**What the task requires**
Could you copy each line of the listing that holds "Pregunta"?

[Opening Information given section]

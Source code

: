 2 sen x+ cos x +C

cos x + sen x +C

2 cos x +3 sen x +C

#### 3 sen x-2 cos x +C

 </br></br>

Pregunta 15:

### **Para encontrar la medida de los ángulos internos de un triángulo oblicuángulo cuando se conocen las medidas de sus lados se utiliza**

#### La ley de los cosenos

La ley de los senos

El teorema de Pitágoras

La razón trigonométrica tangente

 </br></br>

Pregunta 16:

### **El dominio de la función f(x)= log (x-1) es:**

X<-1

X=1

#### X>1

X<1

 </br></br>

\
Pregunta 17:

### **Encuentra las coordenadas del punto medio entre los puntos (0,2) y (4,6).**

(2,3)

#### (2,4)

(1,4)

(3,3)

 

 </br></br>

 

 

[Closing Information given section]
[Opening Information given section]

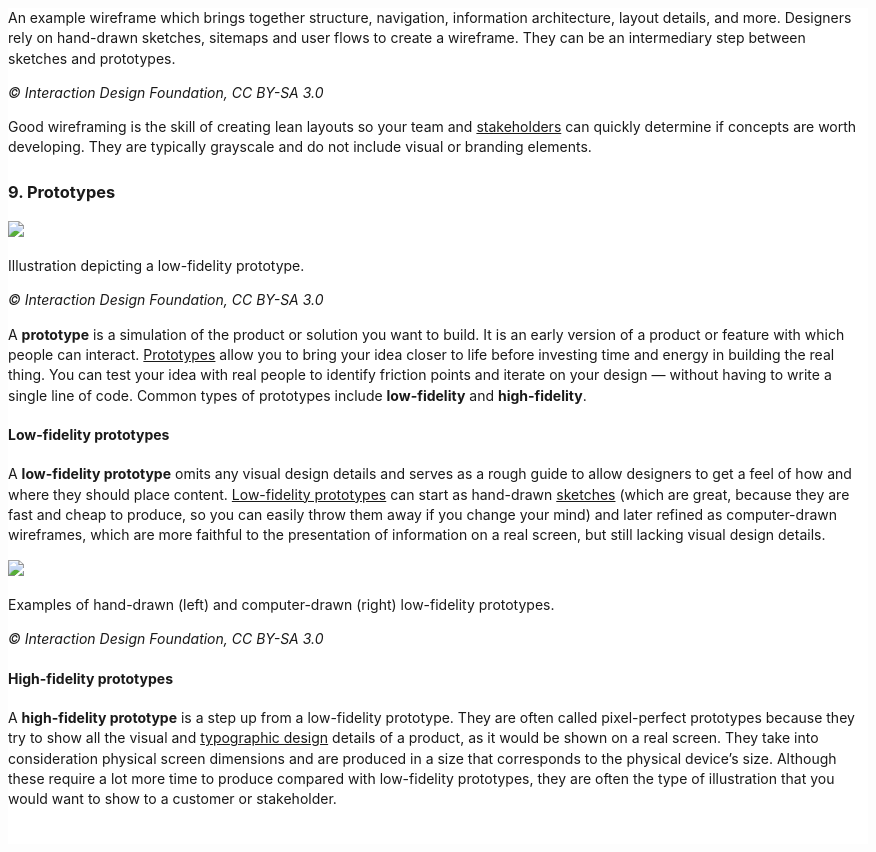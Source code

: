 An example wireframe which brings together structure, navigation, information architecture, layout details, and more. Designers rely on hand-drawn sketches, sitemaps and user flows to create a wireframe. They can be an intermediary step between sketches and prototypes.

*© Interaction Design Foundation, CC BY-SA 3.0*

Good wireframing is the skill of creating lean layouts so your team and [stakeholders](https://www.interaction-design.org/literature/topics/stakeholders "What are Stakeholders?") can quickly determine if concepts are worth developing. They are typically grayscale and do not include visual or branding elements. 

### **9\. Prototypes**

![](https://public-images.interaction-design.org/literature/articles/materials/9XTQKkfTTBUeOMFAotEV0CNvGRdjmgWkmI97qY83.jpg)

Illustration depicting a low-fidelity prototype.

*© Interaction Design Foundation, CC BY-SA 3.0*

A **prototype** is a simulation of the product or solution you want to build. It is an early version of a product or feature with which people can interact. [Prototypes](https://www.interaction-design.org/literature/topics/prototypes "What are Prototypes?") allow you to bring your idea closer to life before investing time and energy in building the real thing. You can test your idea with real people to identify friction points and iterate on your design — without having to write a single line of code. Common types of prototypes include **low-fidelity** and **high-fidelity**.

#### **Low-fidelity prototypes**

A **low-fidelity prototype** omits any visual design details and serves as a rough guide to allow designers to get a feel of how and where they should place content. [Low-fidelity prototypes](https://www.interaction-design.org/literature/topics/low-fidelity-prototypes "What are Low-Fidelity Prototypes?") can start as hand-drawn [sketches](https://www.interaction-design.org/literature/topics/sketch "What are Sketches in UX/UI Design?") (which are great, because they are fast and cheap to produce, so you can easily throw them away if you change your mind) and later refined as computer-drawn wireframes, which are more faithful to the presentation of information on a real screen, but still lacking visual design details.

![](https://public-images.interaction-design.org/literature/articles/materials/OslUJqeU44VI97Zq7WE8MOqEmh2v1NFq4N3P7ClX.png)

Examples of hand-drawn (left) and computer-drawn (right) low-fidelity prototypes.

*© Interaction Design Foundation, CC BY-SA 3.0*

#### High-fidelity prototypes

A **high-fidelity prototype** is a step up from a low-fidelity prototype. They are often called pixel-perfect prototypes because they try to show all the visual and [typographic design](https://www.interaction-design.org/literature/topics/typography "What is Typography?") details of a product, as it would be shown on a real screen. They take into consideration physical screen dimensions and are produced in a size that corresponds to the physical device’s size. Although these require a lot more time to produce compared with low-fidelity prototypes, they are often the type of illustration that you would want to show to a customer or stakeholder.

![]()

[Closing Information given section]

**Task result**
Pregunta 15:
Pregunta 16:
Pregunta 17:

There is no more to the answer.